Salvamento Marítimo rescató ayer a 84 personas a bordo de dos pateras, entre las que se encontraban al menos nueve menores de edad. / EFE

Mogán amenaza con llevar a Fiscalía el caso de los menores en los hoteles

La Dirección General asegura que es «una prioridad» y que se irán vaciando conforme se vayan liberando plazas en los centros

GAUMET FLORIDO | INGRID ORTIZ VIERA Las Palmas de Gran Canaria

La alcaldesa de Mogán, Onalia Bueno, se quejó ayer en el pleno del Ayuntamiento de que cada vez está más cerca el esperado regreso de los turistas a la isla y al municipio y, sin embargo, aún quedan complejos turísticos en Mogán que están sirviendo de centros de acogida para inmigrantes menores de edad. Según afirmó, hace unos días se reunió con la viceconsejera de Derechos Sociales del Gobierno canario y se comprometió a desalojarlos durante la primera semana de junio. Una fecha que desmienten fuentes de la Dirección General de Protección a la Infancia del Gobierno de Canarias, asegurando que no se pueden hacer previsiones exactas y que se irán liberando a medida que se consigan plazas o se abran otros recursos más apropiados. Lo cierto es que Bueno advirtió de que si ese plazo no se cumple, llevará ante la Fiscalía de Menores el hecho de que uno de los complejos, el de Puerto Bello, «está destrozado y no reúne condiciones ni siquiera para albergar a adultos».

Aunque aseguran que desde la consejería nunca se habla de plazos, insisten en que el desalojo de estos complejos es una «prioridad». Prueba de ello ha sido el Hotel Tamanaco, ya vacío, y la descongestión de otra instalación que comenzó también ayer.

Actualmente, Canarias tutela a más de 2.700 menores no acompañados en la comunidad autónoma, de los que en torno a 527 están acogidos por los cabildos mediante convenios. Otros 500 se hallan en tres complejos hoteleros del sur de Gran Canaria. Según las cifras del Consistorio, Mogán alberga 276 menores extranjeros no acompañados distribuidos entre los 106 que residen en el hotel Carlota y los 170 de Puerto Bello. Precisamente, la alcaldesa señaló este último como el más conflictivo, ya que asegura que los menas han causado importantes destrozos materiales y que la instalación se ha visto muy deteriorada.

A esta situación se añade la urgencia de controlar la situación de cara a la llegada de turistas en la temporada de verano, con lo que se espera reactivar el sector.
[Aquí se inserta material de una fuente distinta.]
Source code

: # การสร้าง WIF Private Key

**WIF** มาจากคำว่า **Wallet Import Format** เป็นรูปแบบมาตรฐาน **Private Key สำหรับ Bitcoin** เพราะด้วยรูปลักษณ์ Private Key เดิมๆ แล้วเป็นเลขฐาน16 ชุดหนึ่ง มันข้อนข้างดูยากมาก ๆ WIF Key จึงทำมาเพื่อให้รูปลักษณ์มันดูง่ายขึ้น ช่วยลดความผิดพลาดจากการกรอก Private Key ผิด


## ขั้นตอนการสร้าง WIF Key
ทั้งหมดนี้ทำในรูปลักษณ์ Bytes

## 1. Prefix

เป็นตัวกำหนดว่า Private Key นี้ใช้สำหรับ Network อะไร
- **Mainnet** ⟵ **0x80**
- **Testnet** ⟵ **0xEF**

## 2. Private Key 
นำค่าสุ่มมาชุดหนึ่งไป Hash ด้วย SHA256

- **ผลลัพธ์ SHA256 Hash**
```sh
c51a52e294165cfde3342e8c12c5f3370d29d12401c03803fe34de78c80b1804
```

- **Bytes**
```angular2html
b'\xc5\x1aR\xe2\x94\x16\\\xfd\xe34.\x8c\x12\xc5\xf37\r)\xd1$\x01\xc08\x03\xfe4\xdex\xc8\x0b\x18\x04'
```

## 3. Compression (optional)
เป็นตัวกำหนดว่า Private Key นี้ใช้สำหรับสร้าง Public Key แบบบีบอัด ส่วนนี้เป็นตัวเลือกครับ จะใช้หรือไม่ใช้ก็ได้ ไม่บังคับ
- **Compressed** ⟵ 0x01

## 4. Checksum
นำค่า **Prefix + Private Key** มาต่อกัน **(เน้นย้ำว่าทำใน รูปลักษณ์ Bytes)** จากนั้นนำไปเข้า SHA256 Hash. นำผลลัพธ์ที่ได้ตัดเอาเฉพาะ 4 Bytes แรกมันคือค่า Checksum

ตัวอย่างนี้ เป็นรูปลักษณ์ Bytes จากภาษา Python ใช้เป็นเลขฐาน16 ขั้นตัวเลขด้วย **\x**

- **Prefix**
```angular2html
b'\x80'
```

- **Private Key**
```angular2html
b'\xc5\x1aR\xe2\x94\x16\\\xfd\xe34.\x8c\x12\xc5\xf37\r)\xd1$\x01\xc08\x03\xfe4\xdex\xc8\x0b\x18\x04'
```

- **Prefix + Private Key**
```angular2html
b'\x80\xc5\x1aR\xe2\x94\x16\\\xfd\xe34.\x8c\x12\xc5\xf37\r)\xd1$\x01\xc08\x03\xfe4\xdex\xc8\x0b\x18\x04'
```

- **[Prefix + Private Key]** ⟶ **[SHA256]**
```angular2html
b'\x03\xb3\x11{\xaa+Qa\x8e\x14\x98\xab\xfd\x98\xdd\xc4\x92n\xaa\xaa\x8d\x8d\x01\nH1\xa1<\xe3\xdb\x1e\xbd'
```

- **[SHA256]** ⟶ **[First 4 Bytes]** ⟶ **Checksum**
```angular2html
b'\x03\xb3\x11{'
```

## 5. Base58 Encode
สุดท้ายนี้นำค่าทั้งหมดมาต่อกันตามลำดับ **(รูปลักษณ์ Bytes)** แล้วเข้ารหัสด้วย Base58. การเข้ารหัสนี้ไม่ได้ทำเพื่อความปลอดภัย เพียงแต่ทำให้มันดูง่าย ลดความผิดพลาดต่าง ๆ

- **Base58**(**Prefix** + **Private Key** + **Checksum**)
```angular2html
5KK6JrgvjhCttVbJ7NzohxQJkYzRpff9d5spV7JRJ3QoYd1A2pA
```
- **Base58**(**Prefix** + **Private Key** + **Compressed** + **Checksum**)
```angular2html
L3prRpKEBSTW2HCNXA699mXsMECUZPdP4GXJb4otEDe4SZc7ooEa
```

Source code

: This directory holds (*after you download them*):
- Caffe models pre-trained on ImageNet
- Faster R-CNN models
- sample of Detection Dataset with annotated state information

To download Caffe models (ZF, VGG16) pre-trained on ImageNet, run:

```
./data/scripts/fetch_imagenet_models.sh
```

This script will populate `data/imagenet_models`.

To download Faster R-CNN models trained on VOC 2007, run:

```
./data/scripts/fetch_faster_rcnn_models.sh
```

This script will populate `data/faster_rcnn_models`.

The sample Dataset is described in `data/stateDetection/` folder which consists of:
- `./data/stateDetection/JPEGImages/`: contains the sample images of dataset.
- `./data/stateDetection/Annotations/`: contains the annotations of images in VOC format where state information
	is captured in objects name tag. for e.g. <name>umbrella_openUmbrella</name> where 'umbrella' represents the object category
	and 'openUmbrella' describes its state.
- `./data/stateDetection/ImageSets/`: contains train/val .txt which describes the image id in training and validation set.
La alcaldesa incidió en esta inquietud. «Nos podemos ver con problemas de altercados en uno de estos complejos, y al lado otro con turistas alojados», verbalizó. «Los menas tienen que salir de Puerto Rico ya para así poder recuperar el turismo que teníamos antes de la pandemia», destacó Bueno, que emplazó al edil del PSOE, Artemi Artiles, a que le ayudase en sus gestiones con el Gobierno de Canarias.

Ya en enero el Ayuntamiento sureño aludía a la Ley Suelo para indicar un uso de los hoteles distinto al propósito con el que fueron habilitados para impedir la medida, con temores de que se tratara de algo estructural. Un argumento que la Consejería de Derechos Sociales rebatió insistiendo en que se trataba de una situación temporal y que los contratos firmados con los empresarios para acoger menores no superan el año. De hecho, la iniciativa, aprobada por el Consejo de Gobierno el pasado día 23 de diciembre y publicado en el Boletín Oficial de la comunidad autónoma (BOC) el 28, recoge que «en caso de excepcional llegadas» de menores no acompañados, se podrán habilitar todos los recursos para alojar dignamente a estos jóvenes, desde albergues, apartamentos u hoteles.

Cinco meses más tarde, Onalia Bueno asegura que la medida «no es sostenible» ni para los menores acogidos ni para las empresas, y amenaza con acudir a los tribunales si el Gobierno continúa «negándose» a acatar su compromiso con el municipio.